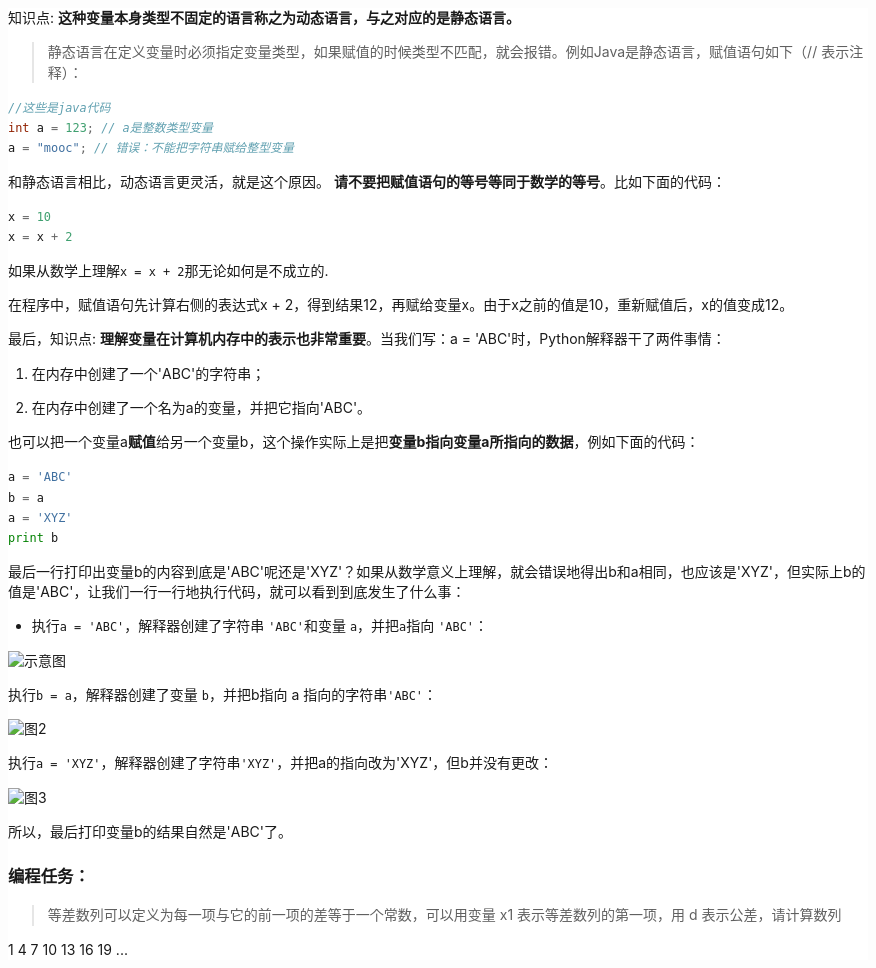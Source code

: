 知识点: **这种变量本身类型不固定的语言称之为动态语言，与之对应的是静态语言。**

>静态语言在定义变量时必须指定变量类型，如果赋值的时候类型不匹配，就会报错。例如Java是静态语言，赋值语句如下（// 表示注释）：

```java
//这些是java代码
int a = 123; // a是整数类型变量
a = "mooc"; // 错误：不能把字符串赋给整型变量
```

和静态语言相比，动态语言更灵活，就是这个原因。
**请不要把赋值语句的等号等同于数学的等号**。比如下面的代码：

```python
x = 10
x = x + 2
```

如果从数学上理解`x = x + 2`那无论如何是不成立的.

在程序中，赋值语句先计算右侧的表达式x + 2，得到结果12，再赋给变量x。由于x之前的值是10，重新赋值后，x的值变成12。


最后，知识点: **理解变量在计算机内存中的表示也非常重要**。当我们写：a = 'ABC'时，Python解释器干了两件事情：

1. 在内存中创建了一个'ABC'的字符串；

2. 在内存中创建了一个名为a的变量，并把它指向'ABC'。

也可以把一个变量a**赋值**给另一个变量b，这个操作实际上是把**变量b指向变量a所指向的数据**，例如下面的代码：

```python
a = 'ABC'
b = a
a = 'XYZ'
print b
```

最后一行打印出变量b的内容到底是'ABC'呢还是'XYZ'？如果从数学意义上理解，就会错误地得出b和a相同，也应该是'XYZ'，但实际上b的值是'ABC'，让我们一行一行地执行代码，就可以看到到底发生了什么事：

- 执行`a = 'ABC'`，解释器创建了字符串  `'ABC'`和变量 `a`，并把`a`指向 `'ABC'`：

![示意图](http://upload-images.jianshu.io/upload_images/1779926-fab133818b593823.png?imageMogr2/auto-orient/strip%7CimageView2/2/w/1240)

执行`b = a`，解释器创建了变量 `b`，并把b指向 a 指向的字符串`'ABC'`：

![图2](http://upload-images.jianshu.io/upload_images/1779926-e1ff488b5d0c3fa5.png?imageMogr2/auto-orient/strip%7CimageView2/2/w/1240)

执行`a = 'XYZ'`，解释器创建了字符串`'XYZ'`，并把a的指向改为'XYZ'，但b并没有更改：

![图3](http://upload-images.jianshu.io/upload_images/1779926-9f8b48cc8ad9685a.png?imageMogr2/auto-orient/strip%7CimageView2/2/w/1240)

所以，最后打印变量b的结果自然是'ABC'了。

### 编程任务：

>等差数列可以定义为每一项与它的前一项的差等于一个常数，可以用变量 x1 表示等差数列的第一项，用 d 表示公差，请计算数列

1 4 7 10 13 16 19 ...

* * * * * * *

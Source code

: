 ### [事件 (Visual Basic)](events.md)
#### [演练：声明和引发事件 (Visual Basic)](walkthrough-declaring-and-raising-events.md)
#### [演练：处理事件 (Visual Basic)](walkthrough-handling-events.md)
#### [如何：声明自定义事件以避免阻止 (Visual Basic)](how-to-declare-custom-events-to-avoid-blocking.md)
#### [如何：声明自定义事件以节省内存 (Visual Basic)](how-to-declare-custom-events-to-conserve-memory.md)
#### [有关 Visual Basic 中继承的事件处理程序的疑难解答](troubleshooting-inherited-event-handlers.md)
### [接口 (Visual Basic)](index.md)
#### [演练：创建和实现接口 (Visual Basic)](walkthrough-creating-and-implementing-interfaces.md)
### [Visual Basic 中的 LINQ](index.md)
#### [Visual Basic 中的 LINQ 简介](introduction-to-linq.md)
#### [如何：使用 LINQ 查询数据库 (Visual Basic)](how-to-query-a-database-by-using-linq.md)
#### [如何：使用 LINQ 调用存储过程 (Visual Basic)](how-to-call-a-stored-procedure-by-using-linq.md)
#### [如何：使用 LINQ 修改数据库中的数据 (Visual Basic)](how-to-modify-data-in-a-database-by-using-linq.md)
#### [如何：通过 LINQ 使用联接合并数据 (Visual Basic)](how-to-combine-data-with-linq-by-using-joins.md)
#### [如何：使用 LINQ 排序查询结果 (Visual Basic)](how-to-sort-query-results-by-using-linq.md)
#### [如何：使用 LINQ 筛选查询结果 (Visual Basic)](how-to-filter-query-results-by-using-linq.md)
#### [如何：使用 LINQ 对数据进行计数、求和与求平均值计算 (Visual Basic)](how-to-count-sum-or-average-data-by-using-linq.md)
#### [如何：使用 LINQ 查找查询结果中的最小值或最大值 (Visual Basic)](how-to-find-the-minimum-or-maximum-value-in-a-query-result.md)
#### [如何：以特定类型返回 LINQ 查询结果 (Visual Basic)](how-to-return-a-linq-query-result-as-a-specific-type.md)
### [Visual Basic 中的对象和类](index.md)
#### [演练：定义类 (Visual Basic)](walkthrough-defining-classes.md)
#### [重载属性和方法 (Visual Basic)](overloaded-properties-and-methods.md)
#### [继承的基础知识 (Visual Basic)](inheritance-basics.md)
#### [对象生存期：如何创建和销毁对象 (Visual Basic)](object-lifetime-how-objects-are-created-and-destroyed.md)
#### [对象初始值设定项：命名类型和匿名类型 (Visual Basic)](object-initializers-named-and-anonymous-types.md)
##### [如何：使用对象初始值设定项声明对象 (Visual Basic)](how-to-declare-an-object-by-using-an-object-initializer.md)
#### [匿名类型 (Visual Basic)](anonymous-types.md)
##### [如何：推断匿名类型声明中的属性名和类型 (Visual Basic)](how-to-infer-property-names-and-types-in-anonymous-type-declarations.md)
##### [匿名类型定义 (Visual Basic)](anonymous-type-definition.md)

* * * * * * *

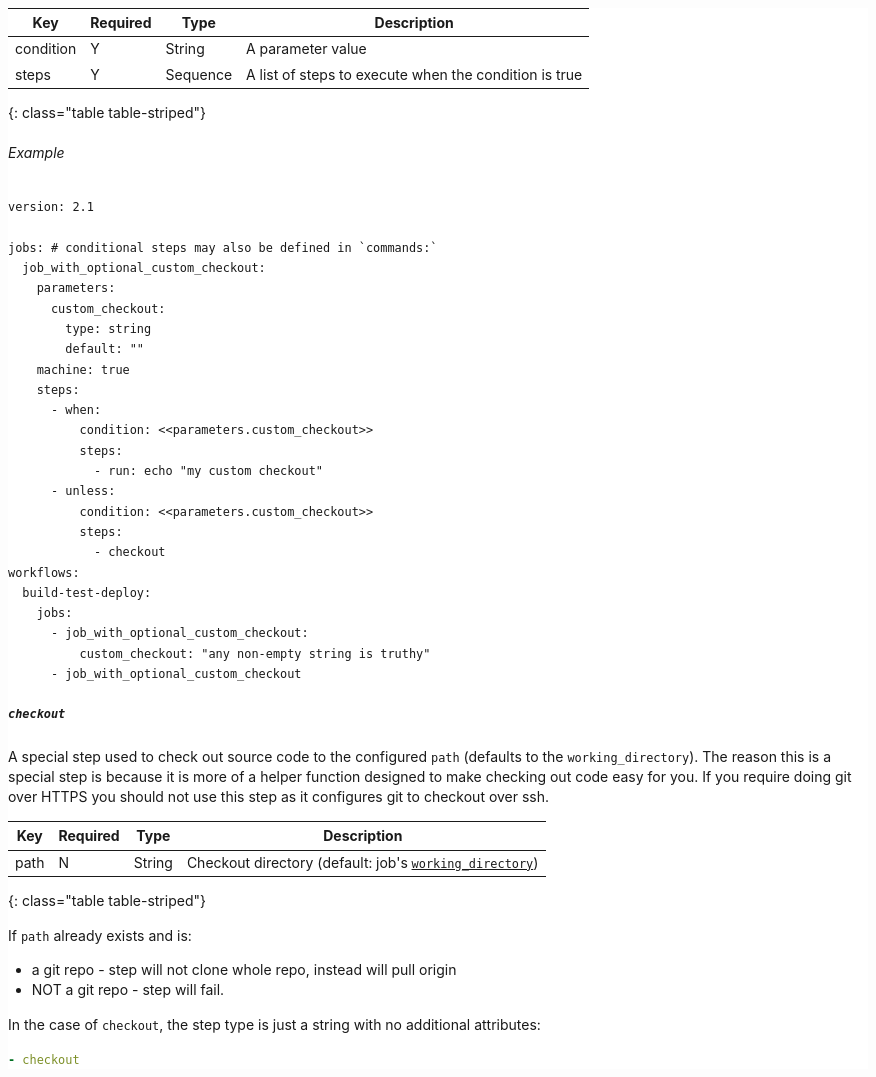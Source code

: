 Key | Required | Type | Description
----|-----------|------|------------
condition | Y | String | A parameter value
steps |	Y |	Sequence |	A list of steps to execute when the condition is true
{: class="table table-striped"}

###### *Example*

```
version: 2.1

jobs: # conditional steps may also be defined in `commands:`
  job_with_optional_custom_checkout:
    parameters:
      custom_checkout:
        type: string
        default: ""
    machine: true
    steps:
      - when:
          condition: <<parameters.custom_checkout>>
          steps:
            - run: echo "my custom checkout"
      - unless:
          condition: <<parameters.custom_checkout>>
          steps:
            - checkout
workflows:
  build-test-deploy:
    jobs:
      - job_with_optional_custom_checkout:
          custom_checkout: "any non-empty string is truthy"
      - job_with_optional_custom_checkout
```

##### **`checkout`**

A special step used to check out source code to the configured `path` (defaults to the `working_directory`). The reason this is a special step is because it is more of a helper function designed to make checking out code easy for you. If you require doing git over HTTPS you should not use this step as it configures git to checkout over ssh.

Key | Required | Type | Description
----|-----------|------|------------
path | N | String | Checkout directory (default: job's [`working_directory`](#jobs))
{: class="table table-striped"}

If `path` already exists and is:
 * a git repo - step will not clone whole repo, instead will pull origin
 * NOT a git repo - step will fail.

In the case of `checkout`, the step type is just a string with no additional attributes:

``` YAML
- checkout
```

* * * * * * *

■ Exercise aim ■
Return only those lines of the records that contain the string "index".

■ Task response ■
### [接口 (Visual Basic)](index.md)
### [Visual Basic 中的 LINQ](index.md)
### [Visual Basic 中的对象和类](index.md)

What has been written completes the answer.